同施設研究員の高橋浩徳さんによると、アフリカを代表するゲームで、木の実や豆を駒として移動させるゲームの「マンカラ」は、世界で200を超す名称とルールがあるという。このほか、現在のエジプトにあったマムルーク王朝から発掘された遊戯札は4つの模様と2種類の絵札があり、その後、ヨーロッパにわたった。それぞれお国柄を反映したデザインで、フランスでは現在のトランプのデザインが誕生し、オランダでは木製でスタンプのような形をした「スラベルヤン」と呼ばれるゲームが誕生したという。
アメリカの展示コーナーでは、斜めに傾いた箱を目掛けて豆やコーンが入った袋を投げ、箱の上に載せたり穴に入れたりして得点を競う「コーンホール」、車軸などに使われるワッシャーを箱の中にある筒を目掛けて投げる「ワッシャー投げ」などを紹介。生活の中で遊ばれたものにルールが作られ、ゲームになっていったものもあり、先住民族が楽しんだというゲームも展示する。
トランプと同じ構成の「オケイ」は、トルコで伝統的に遊ばれている厚みのあるカード。欧米では少しルールを変え、「ラミィキューブ」という商品名で販売されている。
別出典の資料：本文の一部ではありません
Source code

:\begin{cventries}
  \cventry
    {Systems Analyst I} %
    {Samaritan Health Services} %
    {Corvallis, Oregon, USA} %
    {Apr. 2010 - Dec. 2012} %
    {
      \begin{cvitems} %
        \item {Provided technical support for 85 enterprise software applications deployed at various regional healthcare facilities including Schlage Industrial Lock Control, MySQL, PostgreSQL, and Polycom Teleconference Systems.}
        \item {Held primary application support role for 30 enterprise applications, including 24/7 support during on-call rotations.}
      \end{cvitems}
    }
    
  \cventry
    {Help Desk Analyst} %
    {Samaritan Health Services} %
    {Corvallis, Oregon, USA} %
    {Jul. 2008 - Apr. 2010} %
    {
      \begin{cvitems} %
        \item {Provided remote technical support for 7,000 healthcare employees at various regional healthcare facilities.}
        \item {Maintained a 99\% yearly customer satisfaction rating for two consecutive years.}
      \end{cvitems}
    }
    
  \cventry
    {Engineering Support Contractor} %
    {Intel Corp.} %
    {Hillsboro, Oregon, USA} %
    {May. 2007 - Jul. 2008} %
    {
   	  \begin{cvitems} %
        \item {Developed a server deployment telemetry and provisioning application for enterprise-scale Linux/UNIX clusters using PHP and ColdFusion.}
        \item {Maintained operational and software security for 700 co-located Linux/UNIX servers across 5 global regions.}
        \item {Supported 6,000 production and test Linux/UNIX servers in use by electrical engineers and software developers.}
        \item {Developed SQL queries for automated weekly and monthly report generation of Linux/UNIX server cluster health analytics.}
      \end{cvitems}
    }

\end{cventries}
古代ローマから伝わる2列の競争ゲーム「ナルド」は、ヨーロッパ方面では「タブラ」、英国では「バックギャモン」と呼ばれる。東南アジアの将棋は国によって少しずつルールが違っており、構成はチェスと同様だがルールは日本の将棋に似ているものなどがある。
同研究所研究員の高橋浩徳さんは「遊びにも知恵と工夫を凝らしていたというところを感じていただければ」と話す。
開催時間は10時~15時。日曜・祝日休館。入場無料。ファクスまたはメールでの事前予約が必要。12月25日まで。